Elastic Beanstalk is evil!

For all you AWS’ers out there, I’m hoping this will provide a reason to avoid the EB (Elastic Beanstalk) stack. A quick summary of “what is elastic beanstalk” from Stack Overflow:

Elastic Beanstalk is one layer of abstraction away from the EC2 layer. Elastic Beanstalk will setup an “environment” for you that can contain a number of EC2 instances, an optional database, as well as a few other AWS components such as a Elastic Load Balancer, Auto-Scaling Group, Security Group. Then Elastic Beanstalk will manage these items for you whenever you want to update your software running in AWS. Elastic Beanstalk doesn’t add any cost on top of these resources that it creates for you.
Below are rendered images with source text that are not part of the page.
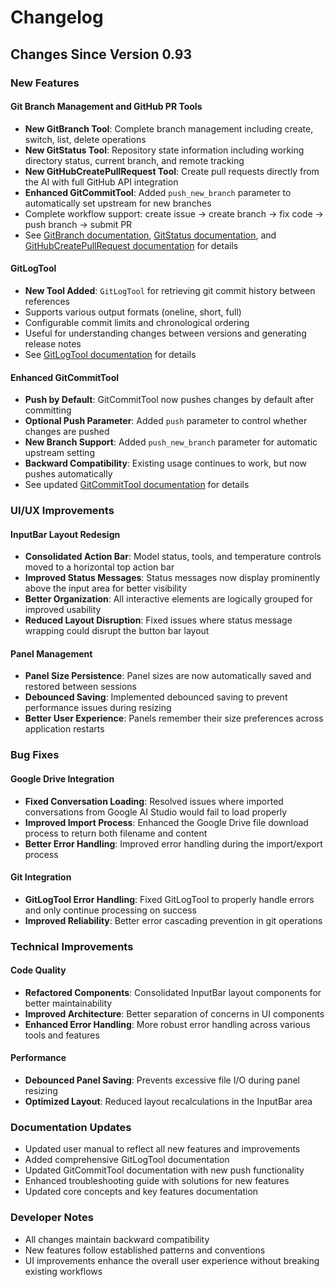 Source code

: ﻿# Changelog

## Changes Since Version 0.93

### New Features

#### Git Branch Management and GitHub PR Tools
- **New GitBranch Tool**: Complete branch management including create, switch, list, delete operations
- **New GitStatus Tool**: Repository state information including working directory status, current branch, and remote tracking
- **New GitHubCreatePullRequest Tool**: Create pull requests directly from the AI with full GitHub API integration
- **Enhanced GitCommitTool**: Added `push_new_branch` parameter to automatically set upstream for new branches
- Complete workflow support: create issue → create branch → fix code → push branch → submit PR
- See [GitBranch documentation](tools/git-branch-tool.md), [GitStatus documentation](tools/git-status-tool.md), and [GitHubCreatePullRequest documentation](tools/github-create-pull-request-tool.md) for details

#### GitLogTool
- **New Tool Added**: `GitLogTool` for retrieving git commit history between references
- Supports various output formats (oneline, short, full)
- Configurable commit limits and chronological ordering
- Useful for understanding changes between versions and generating release notes
- See [GitLogTool documentation](tools/git-log-tool.md) for details

#### Enhanced GitCommitTool
- **Push by Default**: GitCommitTool now pushes changes by default after committing
- **Optional Push Parameter**: Added `push` parameter to control whether changes are pushed
- **New Branch Support**: Added `push_new_branch` parameter for automatic upstream setting
- **Backward Compatibility**: Existing usage continues to work, but now pushes automatically
- See updated [GitCommitTool documentation](tools/git-commit-tool.md) for details

### UI/UX Improvements

#### InputBar Layout Redesign
- **Consolidated Action Bar**: Model status, tools, and temperature controls moved to a horizontal top action bar
- **Improved Status Messages**: Status messages now display prominently above the input area for better visibility
- **Better Organization**: All interactive elements are logically grouped for improved usability
- **Reduced Layout Disruption**: Fixed issues where status message wrapping could disrupt the button bar layout

#### Panel Management
- **Panel Size Persistence**: Panel sizes are now automatically saved and restored between sessions
- **Debounced Saving**: Implemented debounced saving to prevent performance issues during resizing
- **Better User Experience**: Panels remember their size preferences across application restarts

### Bug Fixes

#### Google Drive Integration
- **Fixed Conversation Loading**: Resolved issues where imported conversations from Google AI Studio would fail to load properly
- **Improved Import Process**: Enhanced the Google Drive file download process to return both filename and content
- **Better Error Handling**: Improved error handling during the import/export process

#### Git Integration
- **GitLogTool Error Handling**: Fixed GitLogTool to properly handle errors and only continue processing on success
- **Improved Reliability**: Better error cascading prevention in git operations

### Technical Improvements

#### Code Quality
- **Refactored Components**: Consolidated InputBar layout components for better maintainability
- **Improved Architecture**: Better separation of concerns in UI components
- **Enhanced Error Handling**: More robust error handling across various tools and features

#### Performance
- **Debounced Panel Saving**: Prevents excessive file I/O during panel resizing
- **Optimized Layout**: Reduced layout recalculations in the InputBar area

### Documentation Updates
- Updated user manual to reflect all new features and improvements
- Added comprehensive GitLogTool documentation
- Updated GitCommitTool documentation with new push functionality
- Enhanced troubleshooting guide with solutions for new features
- Updated core concepts and key features documentation

### Developer Notes
- All changes maintain backward compatibility
- New features follow established patterns and conventions
- UI improvements enhance the overall user experience without breaking existing workflows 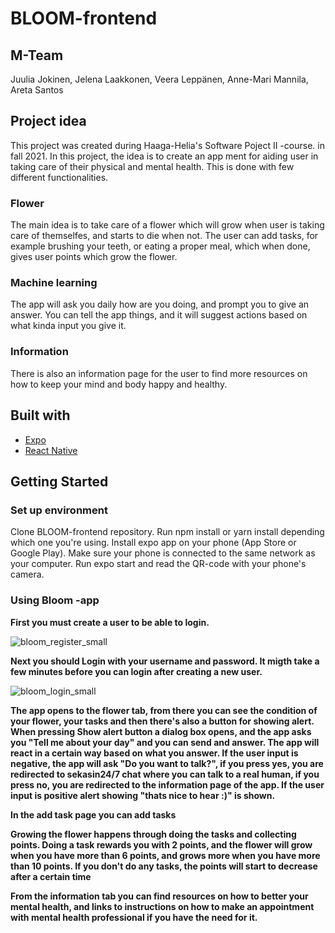 # BLOOM-frontend
## M-Team
Juulia Jokinen, Jelena Laakkonen, Veera Leppänen, Anne-Mari Mannila, Areta Santos
## Project idea
This project was created during Haaga-Helia's Software Poject II -course. in fall 2021.
In this project, the idea is to create an app ment for aiding user in taking care of their physical and mental health. This is done with few different functionalities. 
### Flower
The main idea is to take care of a flower which will grow when user is taking care of themselfes, and starts to die when not. The user can add tasks, for example
brushing your teeth, or eating a proper meal, which when done, gives user points which grow the flower.
### Machine learning
The app will ask you daily how are you doing, and prompt you to give an answer. You can tell the app things, and it will suggest actions based on what kinda input you give it.
### Information
There is also an information page for the user to find more resources on how to keep your mind and body happy and healthy.
## Built with
- [Expo](https://expo.dev/)
- [React Native](https://reactnative.dev/)
## Getting Started
### Set up environment
Clone BLOOM-frontend repository. Run npm install or yarn install depending which one you're using. Install expo app on your phone (App Store or Google Play). Make sure your phone is connected to the same network as your computer. Run expo start and read the QR-code with your phone's camera.
### Using Bloom -app
**First you must create a user to be able to login.** 

![bloom_register_small](https://user-images.githubusercontent.com/70891200/144714962-74ddc25c-681d-4182-955b-7fcc4912b8cf.jpeg)

**Next you should Login with your username and password. It migth take a few minutes before you can login after creating a new user.**

![bloom_login_small](https://user-images.githubusercontent.com/70891200/144714892-d4b09669-b425-41f8-a0b2-94f94a7f7e79.jpeg)

**The app opens to the flower tab, from there you can see the condition of your flower, your tasks and then there's also a button for showing alert. When pressing Show alert button a dialog box opens, and the app asks you "Tell me about your day" and you can send and answer. The app will react in a certain way based on what you answer. If the user input is negative, the app will ask "Do you want to talk?", if you press yes, you are redirected to sekasin24/7 chat where you can talk to a real human, if you press no, you are redirected to the information page of the app. If the user input is positive alert showing "thats nice to hear :)" is shown.**

**In the add task page you can add tasks**

**Growing the flower happens through doing the tasks and collecting points. Doing a task rewards you with 2 points, and the flower will grow when you have more than 6 points, and grows more when you have more than 10 points. If you don't do any tasks, the points will start to decrease after a certain time**

**From the information tab you can find resources on how to better your mental health, and links to instructions on how to make an appointment with mental health professional if you have the need for it.**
If you have 10 hours of EC2 usage, then all you pay is 10 compute hours.

So I’ve recently finished delivering two projects using Elastic Beanstalk, and initially I was a fan. It brings everything into one dashboard / centralised control area. Your Load Balancers (ELB), Autoscaling groups (ASG), EC2, Notifications, Monitoring, Metrics and general Orchestration.

It provides a way to get zero downtime deployments, using two stacks and performing CNAME swaps (Blue / Green deployments).

Rather than creating two seperate stacks for each environment, we decided to go with rolling updates as our “zero downtime deployment” (I am not going into the details of how we achieved this – email me if you are interested and I’ll be happy to post).

This worked really well for the first few months… until we used it in anger within production. Now, if elastic beanstalk fails to deploy, it retries 2 times (total of 3) and then starts to roll back.

It will then attempt to roll back. It tries to roll back by deploying the original version on new servers. If that fails, it will try 2 more times (total of 3). If that fails as well, the EB stack goes into a grey state. I call it zombie state.

Lets not go into why this could happen (because there are many reasons why, ie – bad health checks).

Regardless of your underlying resources, your EB stack is deadlocked. You cannot recover it AT ALL.

Even if your  underlying infrastructure is fine, the web server or API is working and serving users – EB will not accept any changes, new deployments, changes in configuration until you tear down the physical resources, and rebuild.

Essentially the abstraction layer on top of these services has deadlocked and it cannot be fixed.

As soon as you tear down your EB stack, there goes your IP, and welcome DNS caching issues.

My recommendation for anyone building serious production services – avoid the EB stack. Even though it seems great at the start, it will cause you pain as time wears on.